Basic math and reading skills are taught and reinforced. Mayner offers a variety of sports activities, including basketball.

“We do beginner tennis,” Ball said.

“They like to play sports,” said Ball’s sister, Adelle Freeman. She said Summer Focus gives many youngsters an athletic outlet who are not going to make it onto a team at Greenville High School.

While sports may create a sense of fun, the day always includes academic reinforcement, as well. AURS has been given computers that will add a new component to Summer Focus this year.
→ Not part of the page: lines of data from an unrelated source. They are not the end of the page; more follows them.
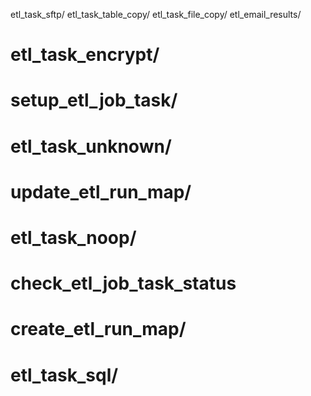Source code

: etl_task_sftp/
etl_task_table_copy/
etl_task_file_copy/
etl_email_results/
# etl_task_encrypt/
# setup_etl_job_task/
# etl_task_unknown/
# update_etl_run_map/
# etl_task_noop/
# check_etl_job_task_status
# create_etl_run_map/
# etl_task_sql/
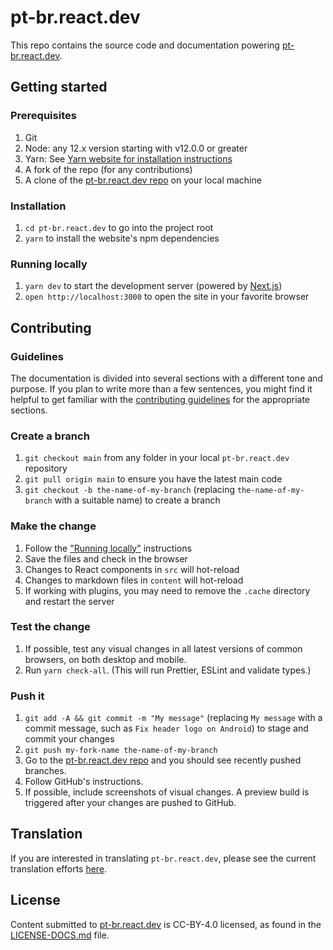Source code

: # pt-br.react.dev

This repo contains the source code and documentation powering [pt-br.react.dev](https://pt-br.react.dev/).

## Getting started

### Prerequisites

1. Git
1. Node: any 12.x version starting with v12.0.0 or greater
1. Yarn: See [Yarn website for installation instructions](https://yarnpkg.com/lang/en/docs/install/)
1. A fork of the repo (for any contributions)
1. A clone of the [pt-br.react.dev repo](https://github.com/reactjs/pt-br.react.dev) on your local machine

### Installation

1. `cd pt-br.react.dev` to go into the project root
3. `yarn` to install the website's npm dependencies

### Running locally

1. `yarn dev` to start the development server (powered by [Next.js](https://nextjs.org/))
1. `open http://localhost:3000` to open the site in your favorite browser

## Contributing

### Guidelines

The documentation is divided into several sections with a different tone and purpose. If you plan to write more than a few sentences, you might find it helpful to get familiar with the [contributing guidelines](https://github.com/reactjs/pt-br.react.dev/blob/main/CONTRIBUTING.md#guidelines-for-text) for the appropriate sections.

### Create a branch

1. `git checkout main` from any folder in your local `pt-br.react.dev` repository
1. `git pull origin main` to ensure you have the latest main code
1. `git checkout -b the-name-of-my-branch` (replacing `the-name-of-my-branch` with a suitable name) to create a branch

### Make the change

1. Follow the ["Running locally"](#running-locally) instructions
1. Save the files and check in the browser
  1. Changes to React components in `src` will hot-reload
  1. Changes to markdown files in `content` will hot-reload
  1. If working with plugins, you may need to remove the `.cache` directory and restart the server

### Test the change

1. If possible, test any visual changes in all latest versions of common browsers, on both desktop and mobile.
2. Run `yarn check-all`. (This will run Prettier, ESLint and validate types.)

### Push it

1. `git add -A && git commit -m "My message"` (replacing `My message` with a commit message, such as `Fix header logo on Android`) to stage and commit your changes
1. `git push my-fork-name the-name-of-my-branch`
1. Go to the [pt-br.react.dev repo](https://github.com/reactjs/pt-br.react.dev) and you should see recently pushed branches.
1. Follow GitHub's instructions.
1. If possible, include screenshots of visual changes. A preview build is triggered after your changes are pushed to GitHub.

## Translation

If you are interested in translating `pt-br.react.dev`, please see the current translation efforts [here](https://github.com/reactjs/pt-br.react.dev/issues/555).

## License
Content submitted to [pt-br.react.dev](https://pt-br.react.dev/) is CC-BY-4.0 licensed, as found in the [LICENSE-DOCS.md](https://github.com/reactjs/rt-br.react.dev/blob/master/LICENSE-DOCS.md) file.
“Reinforcement of what they’ve already learned” is a goal, Adelle Freeman said. She said AURS members have been told by teachers that children lose a significant amount of what they have learned during the school term if there is not some reinforcement during the summer break.

Basic religious instruction is also part of Summer Focus. “We’re teaching them the Lord’s Prayer and the 23rd Psalm,” Ball said. Moral lessons – including having “respect the place where we are” and seeing the city hall space as “a gift for us” – are also included, according to Ball.

Summer Focus runs from 8:30 a.m.-1 p.m.

“We averaged last year about 55, and we’re hoping to have more this year,” Ball said. AURS is “partnering with Unity Elementary School” in Luthersville to connect with children and families, she explained.

“We’re definitely looking for volunteers all the time,” Ball said. Volunteers are needed to help with meals and with supervision. Individuals who can help older children with mathematics skills are particularly needed.

Longterm volunteers are a godsend, but people with less time can also held. “We have volunteers who can give us just one day,” Postell noted.

Roderick Freeman, a minister and AURS volunteer, summarized what the group is doing. “We all know it takes a village to raise the children. When we look at the children, we don’t look at them as those kids, we look at them at our kids,” he said.

“We want to get the word out to the community that there is hope for our kids,” Roderick Freeman said.

Lee thanked the AURS members for sharing “what the needs of the program are” with MASK.

The ultimate goal of Summer Focus is to keep the children’s lives in a trajectory that heads them for success in life. “If we can get them to graduate and move on, we feel like we have exceeded,” Ball said.

Ball dreams of other programs in the future, including yearlong tutoring and some computer classes. “The possibilities are endless,” she said. “Just think outside the box.”